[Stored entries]
■ ■ ■

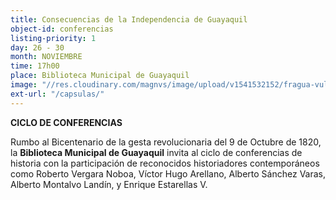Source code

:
 ```yaml
---
title: Consecuencias de la Independencia de Guayaquil
object-id: conferencias
listing-priority: 1
day: 26 - 30
month: NOVIEMBRE
time: 17h00
place: Biblioteca Municipal de Guayaquil
image: "//res.cloudinary.com/magnvs/image/upload/v1541532152/fragua-vulcano_vb1orx.jpg"
ext-url: "/capsulas/"
---
```

**CICLO DE CONFERENCIAS**

Rumbo al Bicentenario de la gesta revolucionaria del 9 de Octubre de 1820, la **Biblioteca Municipal de Guayaquil** invita al ciclo de conferencias de historia con la participación de reconocidos historiadores contemporáneos como Roberto Vergara Noboa, Víctor Hugo Arellano, Alberto Sánchez Varas, Alberto Montalvo Landín, y Enrique Estarellas V.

■ ■ ■

▸ Task to carry out
Whenever a line of the data includes the word "Biblioteca", show that line in full.

▸ Task result
place: Biblioteca Municipal de Guayaquil
Rumbo al Bicentenario de la gesta revolucionaria del 9 de Octubre de 1820, la **Biblioteca Municipal de Guayaquil** invita al ciclo de conferencias de historia con la participación de reconocidos historiadores contemporáneos como Roberto Vergara Noboa, Víctor Hugo Arellano, Alberto Sánchez Varas, Alberto Montalvo Landín, y Enrique Estarellas V.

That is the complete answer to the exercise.